Pull from the data below each line where the word "orders" occurs, and copy it.

[Saved entries]

◆ ◆ ◆ ◆ ◆ ◆ ◆

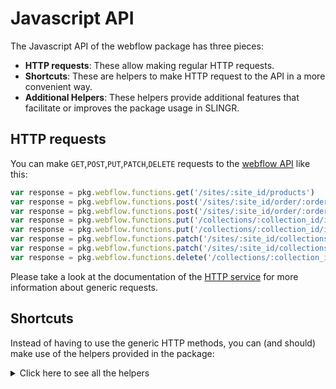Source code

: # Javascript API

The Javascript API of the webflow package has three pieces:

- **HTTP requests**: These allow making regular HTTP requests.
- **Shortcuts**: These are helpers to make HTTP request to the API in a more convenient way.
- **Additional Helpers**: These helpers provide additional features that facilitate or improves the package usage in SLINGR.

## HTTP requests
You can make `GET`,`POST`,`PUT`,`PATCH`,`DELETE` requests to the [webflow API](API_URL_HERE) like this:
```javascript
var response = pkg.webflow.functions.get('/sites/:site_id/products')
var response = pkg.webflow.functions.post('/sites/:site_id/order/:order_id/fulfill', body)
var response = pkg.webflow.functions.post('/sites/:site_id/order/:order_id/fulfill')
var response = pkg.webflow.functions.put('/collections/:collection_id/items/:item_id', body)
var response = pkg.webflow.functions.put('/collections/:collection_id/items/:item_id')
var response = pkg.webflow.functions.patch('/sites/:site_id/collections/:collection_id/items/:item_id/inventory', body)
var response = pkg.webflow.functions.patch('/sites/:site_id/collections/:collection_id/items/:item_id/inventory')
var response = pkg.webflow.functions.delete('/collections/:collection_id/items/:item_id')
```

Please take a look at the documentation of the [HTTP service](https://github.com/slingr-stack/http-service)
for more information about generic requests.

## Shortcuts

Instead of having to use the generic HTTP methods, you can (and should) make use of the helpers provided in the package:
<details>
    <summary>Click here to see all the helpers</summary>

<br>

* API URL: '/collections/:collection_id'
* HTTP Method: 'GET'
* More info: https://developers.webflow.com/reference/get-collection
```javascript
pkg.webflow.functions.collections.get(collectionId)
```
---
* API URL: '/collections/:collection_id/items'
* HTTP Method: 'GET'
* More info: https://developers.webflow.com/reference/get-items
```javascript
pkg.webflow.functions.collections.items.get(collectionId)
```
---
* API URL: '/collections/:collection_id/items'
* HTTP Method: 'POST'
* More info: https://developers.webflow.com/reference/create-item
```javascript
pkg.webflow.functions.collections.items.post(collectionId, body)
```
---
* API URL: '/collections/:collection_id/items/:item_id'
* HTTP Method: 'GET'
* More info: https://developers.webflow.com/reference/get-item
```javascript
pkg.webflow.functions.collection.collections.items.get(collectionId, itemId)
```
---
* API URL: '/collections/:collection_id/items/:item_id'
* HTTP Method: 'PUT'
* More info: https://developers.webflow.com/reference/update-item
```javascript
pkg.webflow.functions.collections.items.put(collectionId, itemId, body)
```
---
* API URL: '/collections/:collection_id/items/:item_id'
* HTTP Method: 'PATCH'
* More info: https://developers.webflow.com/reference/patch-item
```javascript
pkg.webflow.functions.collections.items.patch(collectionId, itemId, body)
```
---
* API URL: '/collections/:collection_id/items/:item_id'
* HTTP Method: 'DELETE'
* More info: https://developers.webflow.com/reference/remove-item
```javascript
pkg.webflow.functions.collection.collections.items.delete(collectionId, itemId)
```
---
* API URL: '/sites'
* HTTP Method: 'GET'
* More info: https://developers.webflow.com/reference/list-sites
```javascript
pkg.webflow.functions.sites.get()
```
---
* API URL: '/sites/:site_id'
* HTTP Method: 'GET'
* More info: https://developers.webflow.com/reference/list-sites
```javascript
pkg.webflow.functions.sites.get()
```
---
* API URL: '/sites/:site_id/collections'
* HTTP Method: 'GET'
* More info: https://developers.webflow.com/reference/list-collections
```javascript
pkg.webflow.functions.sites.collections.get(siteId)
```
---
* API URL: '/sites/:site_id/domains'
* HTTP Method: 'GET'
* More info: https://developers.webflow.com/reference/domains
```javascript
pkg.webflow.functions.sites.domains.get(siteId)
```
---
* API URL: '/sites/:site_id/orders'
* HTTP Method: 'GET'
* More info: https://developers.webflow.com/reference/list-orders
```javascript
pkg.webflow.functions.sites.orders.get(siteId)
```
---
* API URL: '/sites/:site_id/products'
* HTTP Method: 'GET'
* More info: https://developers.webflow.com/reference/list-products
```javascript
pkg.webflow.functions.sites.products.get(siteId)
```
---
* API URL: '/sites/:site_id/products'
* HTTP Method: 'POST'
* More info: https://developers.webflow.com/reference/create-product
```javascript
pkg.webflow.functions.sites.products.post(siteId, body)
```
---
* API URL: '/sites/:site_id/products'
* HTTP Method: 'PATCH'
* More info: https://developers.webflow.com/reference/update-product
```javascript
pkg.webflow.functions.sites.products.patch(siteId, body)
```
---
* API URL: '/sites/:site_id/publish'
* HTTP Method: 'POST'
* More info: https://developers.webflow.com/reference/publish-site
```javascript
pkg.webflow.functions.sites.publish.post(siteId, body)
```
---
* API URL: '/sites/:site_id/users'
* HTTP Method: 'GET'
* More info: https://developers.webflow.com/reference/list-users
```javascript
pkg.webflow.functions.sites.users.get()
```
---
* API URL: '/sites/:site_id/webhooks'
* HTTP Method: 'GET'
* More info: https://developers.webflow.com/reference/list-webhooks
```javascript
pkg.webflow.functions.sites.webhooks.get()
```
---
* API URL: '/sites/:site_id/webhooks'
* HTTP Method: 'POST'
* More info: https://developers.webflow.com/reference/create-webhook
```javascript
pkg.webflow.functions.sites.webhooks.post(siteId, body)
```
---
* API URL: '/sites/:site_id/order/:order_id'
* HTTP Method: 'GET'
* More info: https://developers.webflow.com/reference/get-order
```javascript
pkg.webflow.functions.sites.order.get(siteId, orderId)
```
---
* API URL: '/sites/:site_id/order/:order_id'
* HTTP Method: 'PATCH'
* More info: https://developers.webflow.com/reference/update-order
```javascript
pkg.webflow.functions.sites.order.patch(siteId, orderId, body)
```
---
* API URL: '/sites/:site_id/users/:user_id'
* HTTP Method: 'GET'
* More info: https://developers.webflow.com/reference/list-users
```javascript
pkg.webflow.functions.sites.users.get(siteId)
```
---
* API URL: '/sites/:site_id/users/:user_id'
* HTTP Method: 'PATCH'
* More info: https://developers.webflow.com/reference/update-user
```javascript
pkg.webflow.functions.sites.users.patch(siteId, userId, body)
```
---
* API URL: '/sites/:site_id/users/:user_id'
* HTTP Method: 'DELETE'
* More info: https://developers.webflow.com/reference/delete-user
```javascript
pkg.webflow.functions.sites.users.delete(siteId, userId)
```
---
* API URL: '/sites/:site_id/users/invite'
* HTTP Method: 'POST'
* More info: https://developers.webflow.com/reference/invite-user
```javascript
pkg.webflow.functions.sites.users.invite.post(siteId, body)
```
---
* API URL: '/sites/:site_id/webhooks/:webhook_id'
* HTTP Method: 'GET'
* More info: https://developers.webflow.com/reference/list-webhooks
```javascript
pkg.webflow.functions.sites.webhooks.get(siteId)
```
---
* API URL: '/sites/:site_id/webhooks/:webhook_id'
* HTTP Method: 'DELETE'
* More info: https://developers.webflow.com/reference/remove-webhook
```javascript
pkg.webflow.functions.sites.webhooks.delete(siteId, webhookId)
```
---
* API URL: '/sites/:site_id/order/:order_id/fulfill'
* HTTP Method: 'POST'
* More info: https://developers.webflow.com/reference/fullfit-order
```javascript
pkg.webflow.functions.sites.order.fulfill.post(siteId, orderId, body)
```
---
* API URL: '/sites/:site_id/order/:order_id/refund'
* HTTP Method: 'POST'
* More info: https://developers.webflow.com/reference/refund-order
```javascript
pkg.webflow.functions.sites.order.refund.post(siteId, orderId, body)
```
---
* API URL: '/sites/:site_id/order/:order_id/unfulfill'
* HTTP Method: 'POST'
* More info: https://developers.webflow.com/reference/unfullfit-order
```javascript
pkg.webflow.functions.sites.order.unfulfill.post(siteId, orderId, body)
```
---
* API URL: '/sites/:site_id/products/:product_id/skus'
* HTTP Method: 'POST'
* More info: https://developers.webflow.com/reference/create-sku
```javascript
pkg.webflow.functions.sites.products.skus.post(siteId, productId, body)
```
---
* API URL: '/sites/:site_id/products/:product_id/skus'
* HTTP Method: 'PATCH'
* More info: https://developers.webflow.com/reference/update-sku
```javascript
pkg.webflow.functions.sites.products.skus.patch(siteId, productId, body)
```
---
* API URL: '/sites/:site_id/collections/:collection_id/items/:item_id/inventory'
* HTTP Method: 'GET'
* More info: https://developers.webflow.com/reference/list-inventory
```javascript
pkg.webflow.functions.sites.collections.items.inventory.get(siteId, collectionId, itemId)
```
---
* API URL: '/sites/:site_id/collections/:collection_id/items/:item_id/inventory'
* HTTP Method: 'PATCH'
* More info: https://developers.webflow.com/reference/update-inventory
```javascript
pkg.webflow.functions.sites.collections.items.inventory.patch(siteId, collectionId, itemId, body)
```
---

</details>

◆ ◆ ◆ ◆ ◆ ◆ ◆

*Response to this exercise*
* API URL: '/sites/:site_id/orders'
* More info: https://developers.webflow.com/reference/list-orders
pkg.webflow.functions.sites.orders.get(siteId)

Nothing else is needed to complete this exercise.